BEGIN Task material

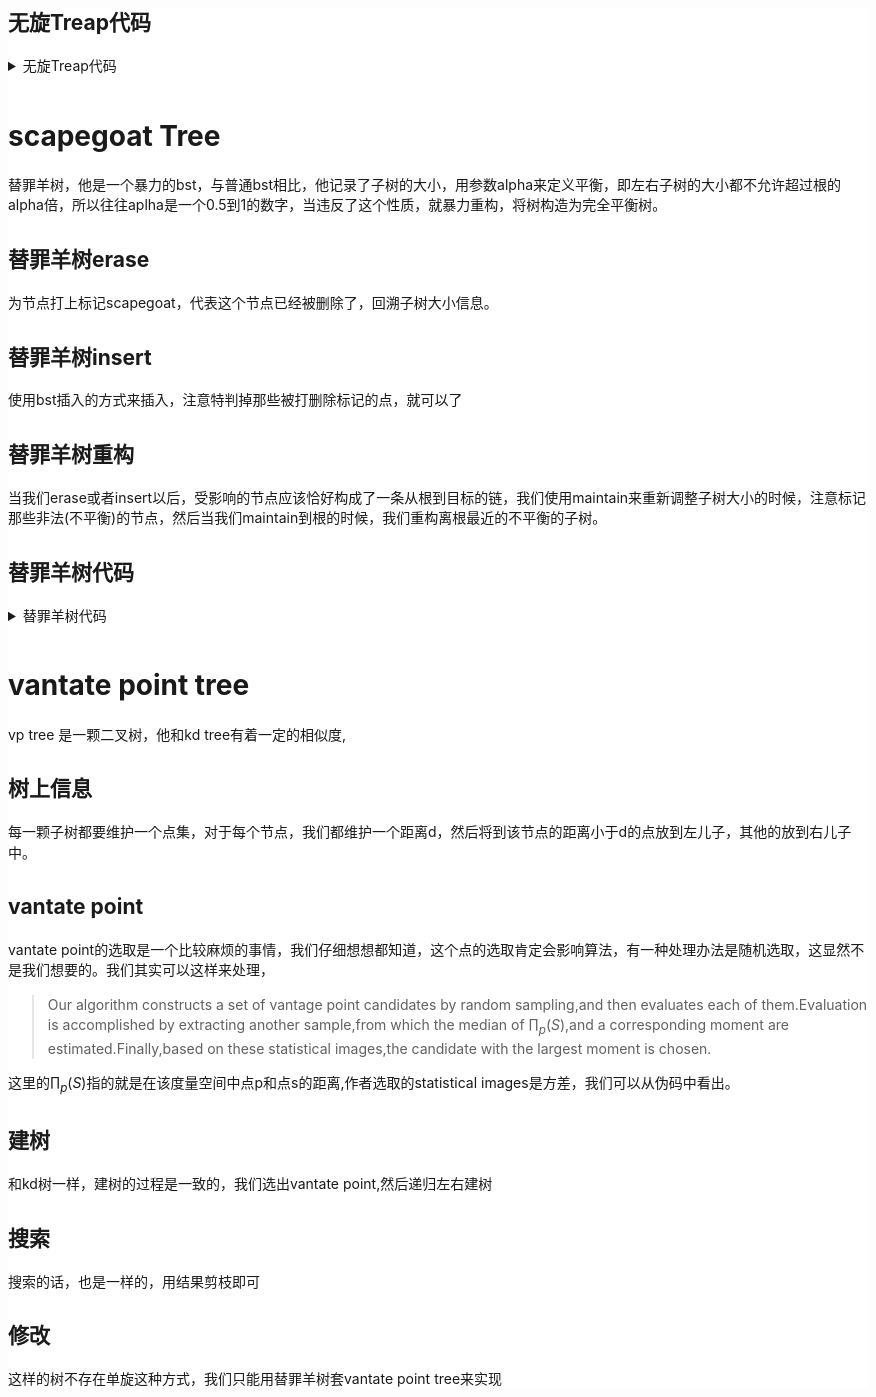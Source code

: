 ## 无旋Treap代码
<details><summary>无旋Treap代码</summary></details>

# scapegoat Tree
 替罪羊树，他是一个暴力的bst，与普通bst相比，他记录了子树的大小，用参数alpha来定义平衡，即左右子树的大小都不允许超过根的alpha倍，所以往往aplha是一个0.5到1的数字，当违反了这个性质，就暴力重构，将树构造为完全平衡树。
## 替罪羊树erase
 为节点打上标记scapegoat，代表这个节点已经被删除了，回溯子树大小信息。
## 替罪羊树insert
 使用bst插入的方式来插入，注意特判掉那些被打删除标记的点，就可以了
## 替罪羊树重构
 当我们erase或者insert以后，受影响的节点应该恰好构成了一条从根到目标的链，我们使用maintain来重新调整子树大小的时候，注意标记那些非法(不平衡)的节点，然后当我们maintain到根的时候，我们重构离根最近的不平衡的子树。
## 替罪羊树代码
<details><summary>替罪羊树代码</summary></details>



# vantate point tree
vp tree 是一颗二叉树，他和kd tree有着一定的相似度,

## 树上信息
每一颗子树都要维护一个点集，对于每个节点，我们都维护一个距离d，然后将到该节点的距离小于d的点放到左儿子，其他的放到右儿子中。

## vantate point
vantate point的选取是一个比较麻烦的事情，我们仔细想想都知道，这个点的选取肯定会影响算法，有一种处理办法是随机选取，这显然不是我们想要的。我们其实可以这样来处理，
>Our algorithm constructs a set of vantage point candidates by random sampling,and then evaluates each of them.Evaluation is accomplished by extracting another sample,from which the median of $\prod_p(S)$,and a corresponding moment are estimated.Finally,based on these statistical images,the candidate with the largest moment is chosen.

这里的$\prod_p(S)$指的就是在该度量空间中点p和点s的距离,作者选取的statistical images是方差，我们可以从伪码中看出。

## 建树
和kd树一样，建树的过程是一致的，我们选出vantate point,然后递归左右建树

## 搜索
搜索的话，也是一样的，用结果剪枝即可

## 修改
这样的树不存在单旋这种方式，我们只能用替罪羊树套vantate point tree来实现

END Task material
BEGIN Task material

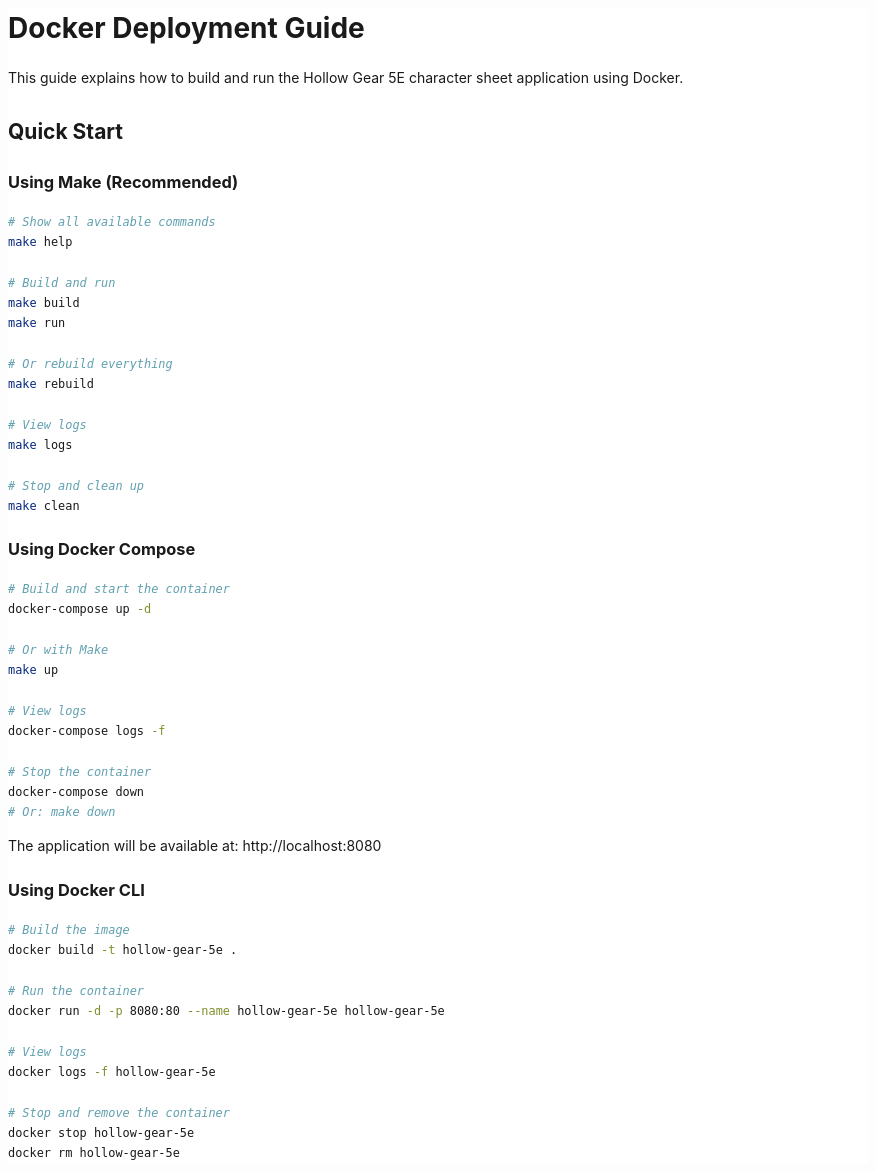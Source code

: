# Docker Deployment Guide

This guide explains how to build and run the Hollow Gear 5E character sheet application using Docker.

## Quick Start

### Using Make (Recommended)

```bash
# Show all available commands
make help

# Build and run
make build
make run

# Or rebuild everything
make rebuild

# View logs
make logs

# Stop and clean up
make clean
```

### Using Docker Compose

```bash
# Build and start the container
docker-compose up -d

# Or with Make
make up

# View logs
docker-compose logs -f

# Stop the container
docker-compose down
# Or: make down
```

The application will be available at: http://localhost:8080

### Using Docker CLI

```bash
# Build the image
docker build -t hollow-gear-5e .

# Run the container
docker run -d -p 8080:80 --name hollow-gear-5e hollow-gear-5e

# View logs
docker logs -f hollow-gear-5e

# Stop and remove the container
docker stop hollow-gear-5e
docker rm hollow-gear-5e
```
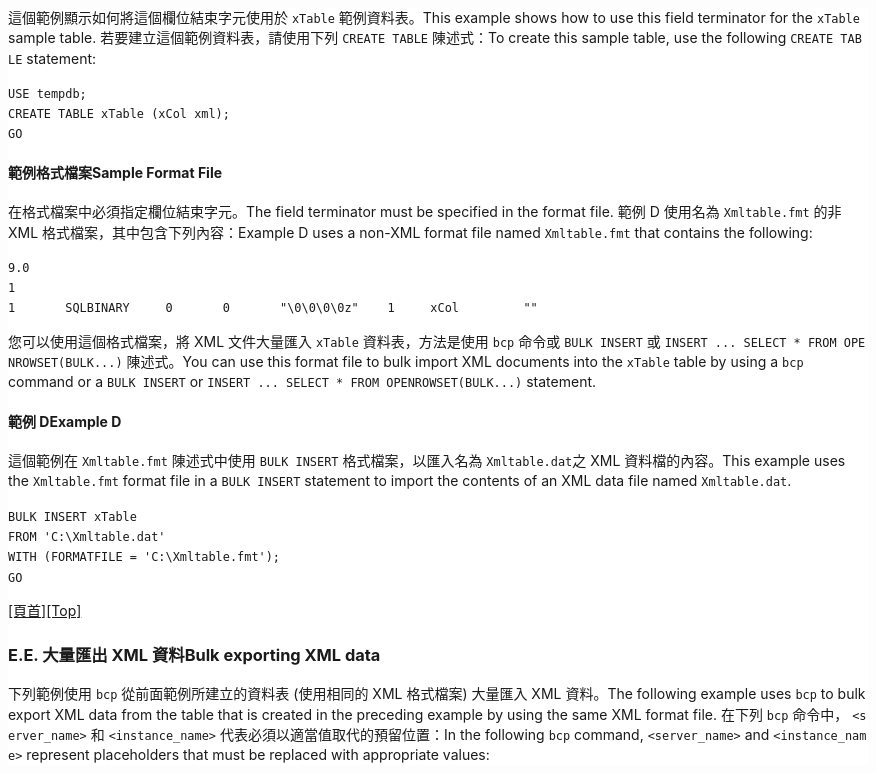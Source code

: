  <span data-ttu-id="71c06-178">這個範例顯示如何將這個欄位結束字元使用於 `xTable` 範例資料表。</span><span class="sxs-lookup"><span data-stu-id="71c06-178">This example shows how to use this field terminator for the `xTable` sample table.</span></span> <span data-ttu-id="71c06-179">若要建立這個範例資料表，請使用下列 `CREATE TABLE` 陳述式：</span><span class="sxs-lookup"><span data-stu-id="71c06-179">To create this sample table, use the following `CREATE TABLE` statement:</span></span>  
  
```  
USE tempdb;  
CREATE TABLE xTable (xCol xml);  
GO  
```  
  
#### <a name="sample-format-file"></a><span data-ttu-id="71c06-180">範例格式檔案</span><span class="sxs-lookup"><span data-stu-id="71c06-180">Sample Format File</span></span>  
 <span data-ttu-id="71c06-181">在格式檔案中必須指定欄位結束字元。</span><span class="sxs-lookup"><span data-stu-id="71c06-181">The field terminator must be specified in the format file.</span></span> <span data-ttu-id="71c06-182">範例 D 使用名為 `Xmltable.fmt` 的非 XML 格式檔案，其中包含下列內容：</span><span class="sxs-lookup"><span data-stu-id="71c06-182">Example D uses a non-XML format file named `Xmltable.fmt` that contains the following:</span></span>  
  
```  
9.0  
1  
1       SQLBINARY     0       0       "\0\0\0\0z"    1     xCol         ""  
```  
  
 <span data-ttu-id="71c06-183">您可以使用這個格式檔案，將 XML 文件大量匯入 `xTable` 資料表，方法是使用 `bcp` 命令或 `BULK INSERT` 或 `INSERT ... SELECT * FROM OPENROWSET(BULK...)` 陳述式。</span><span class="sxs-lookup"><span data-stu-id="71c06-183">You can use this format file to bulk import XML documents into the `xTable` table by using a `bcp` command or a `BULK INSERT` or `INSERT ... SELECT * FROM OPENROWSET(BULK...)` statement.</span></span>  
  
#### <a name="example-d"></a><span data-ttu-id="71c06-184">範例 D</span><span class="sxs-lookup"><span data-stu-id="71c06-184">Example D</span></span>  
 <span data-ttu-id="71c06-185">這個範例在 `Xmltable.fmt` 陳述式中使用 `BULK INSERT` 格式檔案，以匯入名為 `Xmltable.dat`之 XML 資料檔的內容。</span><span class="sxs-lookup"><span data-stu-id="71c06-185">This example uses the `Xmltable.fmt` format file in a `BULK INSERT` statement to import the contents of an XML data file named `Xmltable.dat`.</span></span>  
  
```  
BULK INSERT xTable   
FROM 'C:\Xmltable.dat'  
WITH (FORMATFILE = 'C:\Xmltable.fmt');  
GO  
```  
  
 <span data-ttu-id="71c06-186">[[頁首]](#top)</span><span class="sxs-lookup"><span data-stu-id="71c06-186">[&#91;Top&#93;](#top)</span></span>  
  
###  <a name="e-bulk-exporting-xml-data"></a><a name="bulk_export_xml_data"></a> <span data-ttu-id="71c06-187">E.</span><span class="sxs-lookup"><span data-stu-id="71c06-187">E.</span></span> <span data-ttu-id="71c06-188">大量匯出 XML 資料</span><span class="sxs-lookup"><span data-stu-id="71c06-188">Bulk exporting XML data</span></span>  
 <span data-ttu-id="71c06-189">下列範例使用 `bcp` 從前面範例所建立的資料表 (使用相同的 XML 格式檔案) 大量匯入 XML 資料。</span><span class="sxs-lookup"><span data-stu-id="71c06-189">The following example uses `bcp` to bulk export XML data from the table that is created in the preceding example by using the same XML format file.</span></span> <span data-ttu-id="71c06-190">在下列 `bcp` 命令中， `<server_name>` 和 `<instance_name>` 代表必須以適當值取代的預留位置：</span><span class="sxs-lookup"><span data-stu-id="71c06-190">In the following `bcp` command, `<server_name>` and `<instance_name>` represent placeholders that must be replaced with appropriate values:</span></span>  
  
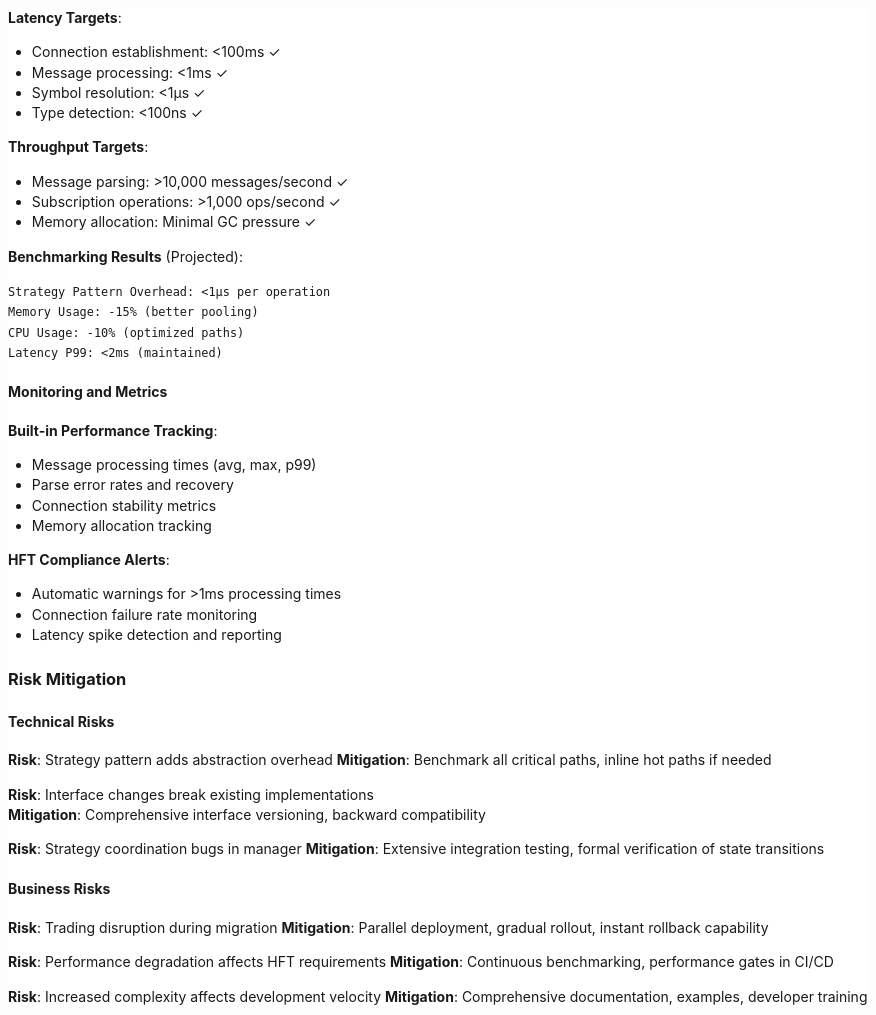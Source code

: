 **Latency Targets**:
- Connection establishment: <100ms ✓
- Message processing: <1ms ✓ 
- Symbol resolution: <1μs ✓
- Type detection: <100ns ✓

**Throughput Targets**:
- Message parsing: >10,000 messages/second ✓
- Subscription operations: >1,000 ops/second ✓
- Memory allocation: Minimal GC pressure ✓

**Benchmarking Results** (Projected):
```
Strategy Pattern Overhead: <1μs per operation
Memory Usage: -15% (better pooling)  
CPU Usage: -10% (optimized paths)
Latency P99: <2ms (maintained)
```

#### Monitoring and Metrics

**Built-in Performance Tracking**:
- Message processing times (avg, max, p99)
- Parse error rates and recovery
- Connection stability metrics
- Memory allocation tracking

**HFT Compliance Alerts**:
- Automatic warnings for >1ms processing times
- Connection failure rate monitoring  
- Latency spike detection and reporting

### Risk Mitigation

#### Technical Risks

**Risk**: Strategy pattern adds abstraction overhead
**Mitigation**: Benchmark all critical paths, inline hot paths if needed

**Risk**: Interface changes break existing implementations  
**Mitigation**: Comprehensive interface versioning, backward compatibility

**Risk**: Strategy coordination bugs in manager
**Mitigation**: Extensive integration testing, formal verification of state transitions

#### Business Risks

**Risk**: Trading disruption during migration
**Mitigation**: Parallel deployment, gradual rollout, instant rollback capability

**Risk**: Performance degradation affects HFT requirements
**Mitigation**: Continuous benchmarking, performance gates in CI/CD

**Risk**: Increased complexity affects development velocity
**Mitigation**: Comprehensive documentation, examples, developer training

END Task material

:: Task to carry out ::
Within the data above, the lines from the one with "- Connection stability metrics" to the one with "examples, developer training" must be repeated exactly; no other line belongs in the answer.

:: Solution to the exercise ::
- Connection stability metrics
- Memory allocation tracking

**HFT Compliance Alerts**:
- Automatic warnings for >1ms processing times
- Connection failure rate monitoring  
- Latency spike detection and reporting

### Risk Mitigation

#### Technical Risks

**Risk**: Strategy pattern adds abstraction overhead
**Mitigation**: Benchmark all critical paths, inline hot paths if needed

**Risk**: Interface changes break existing implementations  
**Mitigation**: Comprehensive interface versioning, backward compatibility

**Risk**: Strategy coordination bugs in manager
**Mitigation**: Extensive integration testing, formal verification of state transitions

#### Business Risks

**Risk**: Trading disruption during migration
**Mitigation**: Parallel deployment, gradual rollout, instant rollback capability

**Risk**: Performance degradation affects HFT requirements
**Mitigation**: Continuous benchmarking, performance gates in CI/CD

**Risk**: Increased complexity affects development velocity
**Mitigation**: Comprehensive documentation, examples, developer training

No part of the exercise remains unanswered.